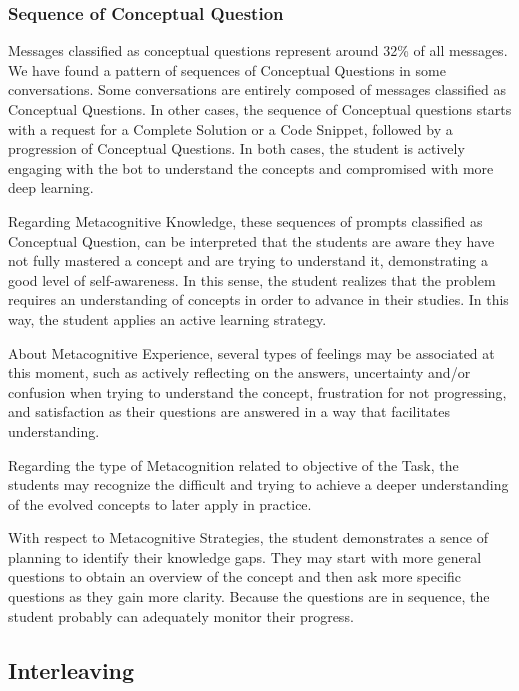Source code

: \documentclass[a4paper,twoside]{article}
\begin{document}
\subsubsection*{Sequence of Conceptual Question}

Messages classified as conceptual questions represent around 32\% of all
messages. We have found a pattern of sequences of Conceptual Questions in some
conversations. Some conversations are entirely composed of messages classified
as Conceptual Questions. In other cases, the sequence of Conceptual questions
starts with a request for a Complete Solution or a Code Snippet, followed by
a progression of Conceptual Questions. In both cases, the student is actively
engaging with the bot to understand the concepts and compromised with more
deep learning.

Regarding Metacognitive Knowledge, these sequences of prompts classified as
Conceptual Question, can be interpreted that the students are aware they have
not fully mastered a concept and are trying to understand it, demonstrating a
good level of self-awareness. In this sense, the student realizes that the
problem requires an understanding of concepts in order to advance in their
studies. In this way, the student applies an active learning strategy.

About Metacognitive Experience, several types of feelings may be associated at
this moment, such as actively reflecting on the answers, uncertainty and/or
confusion when trying to understand the concept, frustration for not
progressing, and satisfaction as their questions are answered in a way that
facilitates understanding.

Regarding the type of Metacognition related to objective of the Task, the
students may recognize the difficult and trying to achieve a deeper
understanding of the evolved concepts to later apply in practice.

With respect to Metacognitive Strategies, the student demonstrates a sence of
planning to identify their knowledge gaps. They may start with more general
questions to obtain an overview of the concept and then ask more specific
questions as they gain more clarity. Because the questions are in sequence, the
student probably can adequately monitor their progress.

\subsection*{Interleaving}
\end{document}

☆ ☆ ☆ ☆ ☆

Show every line from the listing above in which the string "this" appears.

good level of self-awareness. In this sense, the student realizes that the
studies. In this way, the student applies an active learning strategy.
this moment, such as actively reflecting on the answers, uncertainty and/or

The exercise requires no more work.